I finally tackled this problem today. I replaced both valve cores using a device that keeps pressure in the system. As far as I was able to tell, no coolant was lost during this removal. After attaching the manifold gauges to the system, I discovered my psi on the high side is around 37 (car off, temperature around 40F, humidity 50%). When I tap the valve with a screw driver, a hiss can be heard so I am assuming my system is still under pressure, even if it is low.


1) I’ve read that if a system is empty, one needs to apply a vacuum to eliminate any moisture. Moreover, if the system was empty for a while, one should replace the receiver/dryer. Does this advice also apply if the system is low but not empty?

2) I’ve read that system leaks on the high side don’t leak much oil. Is that true?

3) I've read not to charge a system below 55F. Is this because of the difficulty in estimating the correct amount to add? Would it be fine to add just a little to move my system from low to medium and raise it to 100% once the temperature rises above 55 degrees.

  • 1. No 2. No 3. Yes
    – Moab
    Feb 8, 2020 at 21:14
  • The manual will give the pressure requirements . I would not fix it unless I knew there was a problem. I did refill a system once ;1 evacuate,2 flush with one can, 3 evacuate, 4 fill . No problem , no new dryer. Nov 1, 2021 at 23:53

2 Answers 2


1) From what you've said, you should not need to replace the receiver/drier since it was never exposed to ambient air.

2) The oil tends to stay put for the most part unless the leak is large and sudden. You might want to add a little to compensate for what you see that leaked out, say 10-20% of the required amount.

3) Since you don't know the current charge you'll need to use temperature-compensated pressure readings to get it right. No real shortcuts here if you want it done right.

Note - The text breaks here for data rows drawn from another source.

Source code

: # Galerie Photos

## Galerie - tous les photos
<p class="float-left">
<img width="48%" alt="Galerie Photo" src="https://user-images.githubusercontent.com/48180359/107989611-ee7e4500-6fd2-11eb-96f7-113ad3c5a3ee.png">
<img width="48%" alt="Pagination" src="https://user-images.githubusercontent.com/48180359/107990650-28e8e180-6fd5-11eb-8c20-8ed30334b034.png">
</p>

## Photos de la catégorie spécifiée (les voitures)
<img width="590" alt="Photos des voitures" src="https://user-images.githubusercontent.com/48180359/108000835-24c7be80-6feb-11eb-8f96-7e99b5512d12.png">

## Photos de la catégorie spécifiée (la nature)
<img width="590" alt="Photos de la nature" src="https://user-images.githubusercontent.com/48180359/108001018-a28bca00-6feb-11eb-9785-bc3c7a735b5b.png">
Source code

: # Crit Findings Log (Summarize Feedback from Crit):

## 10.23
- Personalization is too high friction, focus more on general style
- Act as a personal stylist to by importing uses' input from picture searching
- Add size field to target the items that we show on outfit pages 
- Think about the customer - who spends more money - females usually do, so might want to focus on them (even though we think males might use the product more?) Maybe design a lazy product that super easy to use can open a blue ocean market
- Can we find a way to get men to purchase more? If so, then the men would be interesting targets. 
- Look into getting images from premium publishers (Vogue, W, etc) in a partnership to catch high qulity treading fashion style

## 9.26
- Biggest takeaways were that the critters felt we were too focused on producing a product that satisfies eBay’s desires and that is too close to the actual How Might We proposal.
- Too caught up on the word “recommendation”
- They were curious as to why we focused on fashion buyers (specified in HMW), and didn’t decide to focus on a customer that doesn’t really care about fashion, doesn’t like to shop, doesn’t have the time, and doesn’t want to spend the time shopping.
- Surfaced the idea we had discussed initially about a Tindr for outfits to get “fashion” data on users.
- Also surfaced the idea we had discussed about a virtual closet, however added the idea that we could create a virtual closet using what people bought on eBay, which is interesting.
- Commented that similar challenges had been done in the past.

  • thanks Moab and jwh20. I'll wait until warmer weather to recharge. Not sure what I'll do regarding the oil. Short of having a shop evacuate the whole system (to ensure I remove all the oil), I'm not sure what other options exist. I'll probably just add a little oil when I add refrigerant. There was not much oil around the high valve so I imagine the system just lost a little.
    – redbeard1
    Feb 9, 2020 at 3:14

Purchase replacement refrigerant with oil already included. That would be easiest and get you to the approximate amount of oil that was lost.